Mais si… tu sais, cette petite voix qui te dit parfois “allez ça va le faire” ou au contraire “je ne vais jamais m’en sortir”.  

Elle se manifeste à travers notre rapport à nous-mêmes, mais aussi dans notre relation aux autres et dans notre capacité à agir ou non

Avoir confiance en soi, c’est se sentir capable de mener à bien n’importe quelle tâche. C’est avoir la croyance qu’on peut le faire, et qu’on réussira quoi qu’il arrive.
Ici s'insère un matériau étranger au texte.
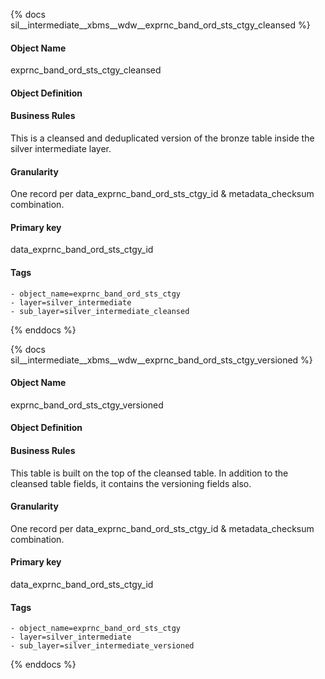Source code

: {% docs sil__intermediate__xbms__wdw__exprnc_band_ord_sts_ctgy_cleansed %}

#### Object Name
exprnc_band_ord_sts_ctgy_cleansed

#### Object Definition


#### Business Rules
This is a cleansed and deduplicated version of the bronze table inside the silver intermediate layer.

#### Granularity
One record per data_exprnc_band_ord_sts_ctgy_id & metadata_checksum combination.

#### Primary key
data_exprnc_band_ord_sts_ctgy_id

#### Tags
    - object_name=exprnc_band_ord_sts_ctgy
    - layer=silver_intermediate
    - sub_layer=silver_intermediate_cleansed

{% enddocs %}

{% docs sil__intermediate__xbms__wdw__exprnc_band_ord_sts_ctgy_versioned %}

#### Object Name
exprnc_band_ord_sts_ctgy_versioned

#### Object Definition


#### Business Rules
This table is built on the top of the cleansed table. In addition to the cleansed table fields, it contains the versioning fields also.

#### Granularity
One record per data_exprnc_band_ord_sts_ctgy_id & metadata_checksum combination.

#### Primary key
data_exprnc_band_ord_sts_ctgy_id

#### Tags
    - object_name=exprnc_band_ord_sts_ctgy
    - layer=silver_intermediate
    - sub_layer=silver_intermediate_versioned

{% enddocs %}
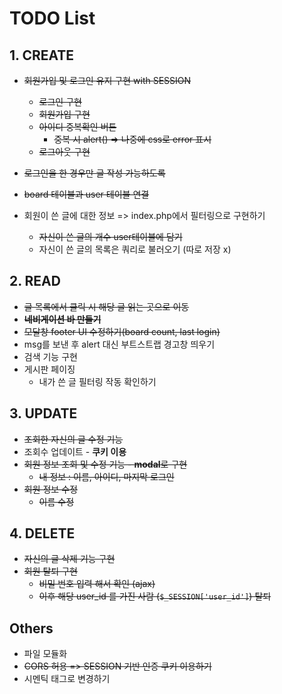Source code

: # TODO List

## 1. CREATE

- ~~회원가입 및 로그인 유지 구현 with SESSION~~
  - ~~로그인 구현~~
  - ~~회원가입 구현~~
  - ~~아이디 중복확인 버튼~~
    - ~~중복 시 alert() => 나중에 css로 error 표시~~
  - ~~로그아웃 구현~~

- ~~로그인을 한 경우만 글 작성 가능하도록~~

- ~~board 테이블과 user 테이블 연결~~

- 회원이 쓴 글에 대한 정보 => index.php에서 필터링으로 구현하기
  - ~~자신이 쓴 글의 개수 user테이블에 담기~~
  - 자신이 쓴 글의 목록은 쿼리로 불러오기 (따로 저장 x)

## 2. READ

- ~~글 목록에서 클릭 시 해당 글 읽는 곳으로 이동~~
- ~~**네비게이션 바 만들기**~~
- ~~모달창 footer UI 수정하기(board count, last login)~~
- msg를 보낸 후 alert 대신 부트스트랩 경고창 띄우기
- 검색 기능 구현
- 게시판 페이징
  - 내가 쓴 글 필터링 작동 확인하기

## 3. UPDATE

- ~~조회한 자신의 글 수정 기능~~
- 조회수 업데이트 - **쿠키 이용**
- ~~회원 정보 조회 및 수정 기능 - **modal**로 구현~~
  - ~~내 정보 : 이름, 아이디, 마지막 로그인~~
- ~~회원 정보 수정~~
  - ~~이름 수정~~

## 4. DELETE

- ~~자신의 글 삭제 기능 구현~~
- ~~회원 탈퇴 구현~~
  - ~~비밀 번호 입력 해서 확인 (ajax)~~
  - ~~이후 해당 user_id 를 가진 사람 (`$_SESSION['user_id']`) 탈퇴~~

## Others

- 파일 모듈화
- ~~CORS 허용 => SESSION 기반 인증 쿠키 이용하기~~
- 시멘틱 태그로 변경하기


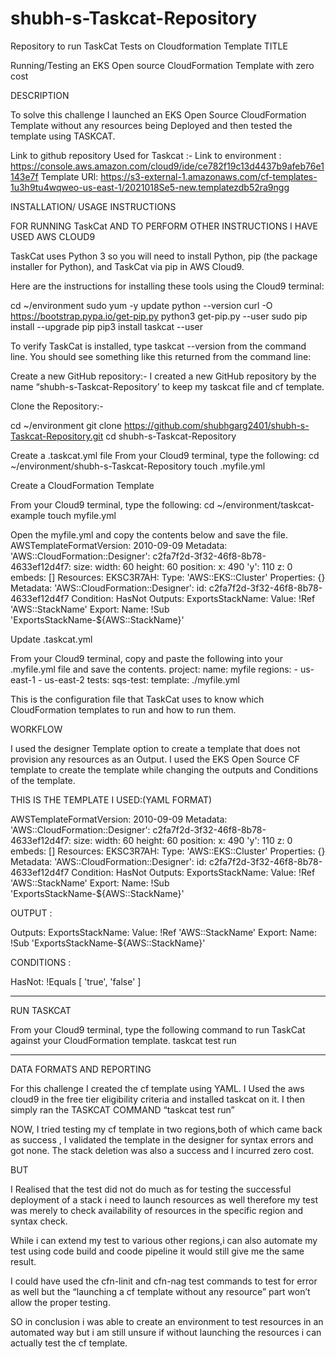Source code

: # shubh-s-Taskcat-Repository
Repository to run TaskCat Tests on Cloudformation Template
TITLE

Running/Testing an EKS Open source CloudFormation Template with  zero cost

DESCRIPTION

To solve this challenge I launched an EKS Open Source CloudFormation Template without any resources being Deployed and then tested the template using TASKCAT.

Link to github repository Used for Taskcat :-
Link to  environment : https://console.aws.amazon.com/cloud9/ide/ce782f19c13d4437b9afeb76e1143e7f
Template URl: https://s3-external-1.amazonaws.com/cf-templates-1u3h9tu4wqweo-us-east-1/2021018Se5-new.templatezdb52ra9ngg

INSTALLATION/ USAGE INSTRUCTIONS

FOR RUNNING TaskCat AND TO PERFORM OTHER INSTRUCTIONS
 I HAVE USED  AWS CLOUD9 

TaskCat uses Python 3 so you will need to install Python, pip (the package installer for Python), and TaskCat via pip in AWS Cloud9.

Here are the instructions for installing these tools using the Cloud9 terminal:

cd ~/environment
sudo yum -y update
python --version
curl -O https://bootstrap.pypa.io/get-pip.py
python3 get-pip.py --user
sudo pip install --upgrade pip
pip3 install taskcat --user


To verify TaskCat is installed, type taskcat --version from the command line. You should see something like this returned from the command line:

 
Create a new GitHub repository:-
I created a new GitHub repository by the name “shubh-s-Taskcat-Repository’ to keep my taskcat file and cf template.


Clone the Repository:-


cd ~/environment
git clone https://github.com/shubhgarg2401/shubh-s-Taskcat-Repository.git
cd shubh-s-Taskcat-Repository



Create a .taskcat.yml file
From your Cloud9 terminal, type the following:
cd ~/environment/shubh-s-Taskcat-Repository
touch .myfile.yml

Create a CloudFormation Template

From your Cloud9 terminal, type the following:
cd ~/environment/taskcat-example
touch myfile.yml

Open the myfile.yml and copy the contents below and save the file.
AWSTemplateFormatVersion: 2010-09-09
Metadata:
  'AWS::CloudFormation::Designer':
    c2fa7f2d-3f32-46f8-8b78-4633ef12d4f7:
      size:
        width: 60
        height: 60
      position:
        x: 490
        'y': 110
      z: 0
      embeds: []
Resources:
  EKSC3R7AH:
    Type: 'AWS::EKS::Cluster'
    Properties: {}
    Metadata:
      'AWS::CloudFormation::Designer':
        id: c2fa7f2d-3f32-46f8-8b78-4633ef12d4f7
    Condition: HasNot
Outputs:
  ExportsStackName:
    Value: !Ref 'AWS::StackName'
    Export:
      Name: !Sub 'ExportsStackName-${AWS::StackName}'
 
Update .taskcat.yml

From your Cloud9 terminal, copy and paste the following into your .myfile.yml file and save the contents.
project:
  name: myfile
  regions:
    - us-east-1
    - us-east-2
tests:
  sqs-test:
    template: ./myfile.yml
 
This is the configuration file that TaskCat uses to know which CloudFormation templates to run and how to run them.
 
 
WORKFLOW

I used the designer Template option to create a template that does not provision any resources as an Output.
I used the EKS Open Source CF template to create the template while changing the outputs and Conditions of the template.

THIS IS THE TEMPLATE I USED:(YAML FORMAT)

AWSTemplateFormatVersion: 2010-09-09
Metadata:
  'AWS::CloudFormation::Designer':
    c2fa7f2d-3f32-46f8-8b78-4633ef12d4f7:
      size:
        width: 60
        height: 60
      position:
        x: 490
        'y': 110
      z: 0
      embeds: []
Resources:
  EKSC3R7AH:
    Type: 'AWS::EKS::Cluster'
    Properties: {}
    Metadata:
      'AWS::CloudFormation::Designer':
        id: c2fa7f2d-3f32-46f8-8b78-4633ef12d4f7
    Condition: HasNot
Outputs:
  ExportsStackName:
    Value: !Ref 'AWS::StackName'
    Export:
      Name: !Sub 'ExportsStackName-${AWS::StackName}'


OUTPUT :

Outputs:
  ExportsStackName:
    Value: !Ref 'AWS::StackName'
    Export:
      Name: !Sub 'ExportsStackName-${AWS::StackName}'

CONDITIONS :

HasNot: !Equals [ 'true', 'false' ]

------------------------------------------------------------

RUN TASKCAT
 
From your Cloud9 terminal, type the following command to run TaskCat against your CloudFormation template.
taskcat test run

--------------------------------------------------------------------------------------------

DATA FORMATS AND REPORTING

For this challenge I created the cf template using YAML.
I Used the aws cloud9 in the free tier eligibility criteria and installed taskcat on it.
I then simply ran the TASKCAT COMMAND “taskcat test run” 

NOW,
	I tried testing my cf template in two regions,both of which came back as success ,
I validated the template in the designer for syntax errors and got none.
The stack deletion was also a success and I incurred zero cost. 

BUT 

I Realised that the test did not do much as for testing the successful deployment of a stack i need to launch resources as well therefore my test was merely to check availability of resources in the specific region and syntax check.

While i can extend my test to various other regions,i can also automate my test using code build and coode pipeline it would still give me the same result. 
	
I could have used the cfn-linit and cfn-nag test commands to test for error as well but the “launching a cf template without any resource” part won’t allow the proper testing.

SO in conclusion i was able to create an environment to test resources in an automated way but i am still unsure if without launching the resources i can actually test the cf template.
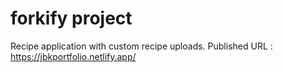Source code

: # forkify project

Recipe application with custom recipe uploads.
Published URL : https://jbkportfolio.netlify.app/
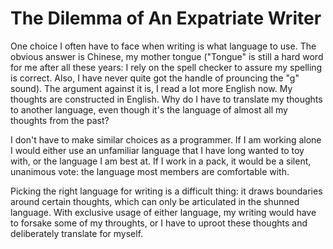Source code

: # The Dilemma of An Expatriate Writer

One choice I often have to face when writing is what language to use. The obvious answer is Chinese, my mother tongue ("Tongue" is still a hard word for me after all these years: I rely on the spell checker to assure my spelling is correct. Also, I have never quite got the handle of prouncing the "g" sound). The argument against it is, I read a lot more English now. My thoughts are constructed in English. Why do I have to translate my thoughts to another language, even though it's the language of almost all my thoughts from the past?

I don't have to make similar choices as a programmer. If I am working alone I would either use an unfamiliar language that I have long wanted to toy with, or the language I am best at. If I work in a pack, it would be a silent, unanimous vote: the language most members are comfortable with. 

Picking the right language for writing is a difficult thing: it draws boundaries around certain thoughts, which can only be articulated in the shunned language. With exclusive usage of either language, my writing would have to forsake some of my throughts, or I have to uproot these thoughts and deliberately translate for myself.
Avant de chercher à développer ta confiance en soi, il faut d’abord comprendre qu’elle se compose de plusieurs dimensions :

  • Ta capacité à t’aimer soi-même pour ce que tu es
  • Ta capacité à passer à l’action
  • Ta capacité à t’affirmer dans tes relations avec les autres

Ces trois dimensions se complètent et s’alimentent mutuellement. Mais si l’une de ces composantes fait défaut, ça peut se traduire par une confiance en soi instable et déséquilibrée. 

Regardons ça d’un peu plus près.

La capacité à s’aimer

“Ce n’est pas la montagne que nous conquérons, mais nous-mêmes.” Edmund Hillary, premier homme à gravir le mont Everest

Imagine que la confiance en soi soit une maison. 
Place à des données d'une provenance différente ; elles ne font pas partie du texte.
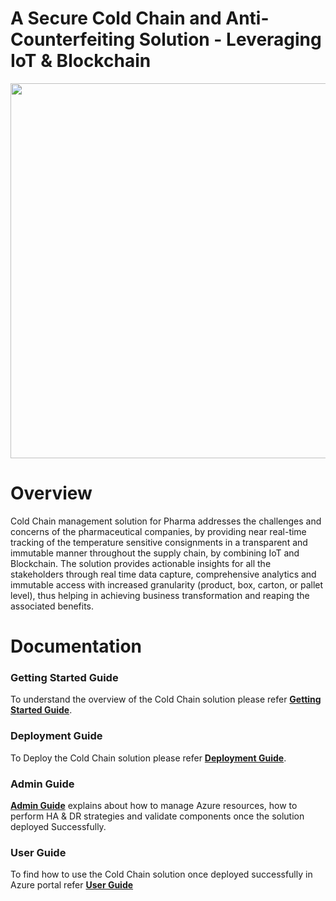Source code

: A Secure Cold Chain and Anti-Counterfeiting Solution - Leveraging IoT & Blockchain
========
<div align="center">
<img src="https://github.com/SecureColdChain/Wipro-Ltd-ColdChain/blob/master/Documentation/images/u96.png" width="600" height="auto"/>
</div>

Overview
========

Cold Chain management solution for Pharma addresses the challenges and concerns of the pharmaceutical companies, by providing near real-time tracking of the temperature sensitive consignments in a transparent and immutable manner throughout the supply chain, by combining IoT and Blockchain. The solution provides actionable insights for all the stakeholders through real time data capture, comprehensive analytics and immutable access with increased granularity (product, box, carton, or pallet level), thus helping in achieving business transformation and reaping the associated benefits.

Documentation
=============

### Getting Started Guide

To understand the overview of the Cold Chain solution please refer **[Getting Started Guide](https://github.com/SecureColdChain/Wipro-Ltd-ColdChain/blob/master/Documentation/getting-started.md)**. 

### Deployment Guide

To Deploy the Cold Chain solution please refer **[Deployment Guide](https://github.com/SecureColdChain/Wipro-Ltd-ColdChain/blob/master/Documentation/deploymentguide.md)**. 

### Admin Guide

**[Admin Guide](https://github.com/SecureColdChain/Wipro-Ltd-ColdChain/blob/master/Documentation/admin-guide.md)** explains about how to manage Azure resources, how to perform HA & DR strategies and validate components once the solution deployed Successfully. 

### User Guide

To find how to use the Cold Chain solution once deployed successfully in Azure portal refer **[User Guide](https://github.com/SecureColdChain/Wipro-Ltd-ColdChain/blob/master/Documentation/user-guide.md)** 
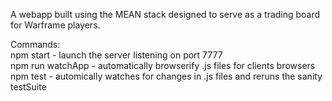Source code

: A webapp built using the MEAN stack designed to serve as a trading board for
Warframe players.   

Commands:   
npm start - launch the server listening on port 7777    
npm run watchApp - automatically browserify .js files for clients browsers    
npm test - automically watches for changes in .js files and reruns the sanity testSuite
Qu’est ce qui permet à une maison de tenir le coup quand le vent souffle ? 

Ses fondations. 

A ton avis, qu’est ce qui te permet de garder confiance en toi quand on te critique ou quand tu foires un objectif que tu t’étais donné ? 

C’est l’opinion que tu as de toi-même, ton estime de toi. 

Plus ces fondations seront solides, moins tu seras atteint(e) par des événements qui ne vont pas dans ton sens. 

Une personne qui a une bonne estime d’elle-même s’assume et n’a pas de doute sur ses qualités et ses défauts. Elle ne remet pas toute sa vie en question dès qu’elle essuie un échec. Sa petite voix intérieure la rassure et elle sait qu’elle est digne d’être aimée et respectée. 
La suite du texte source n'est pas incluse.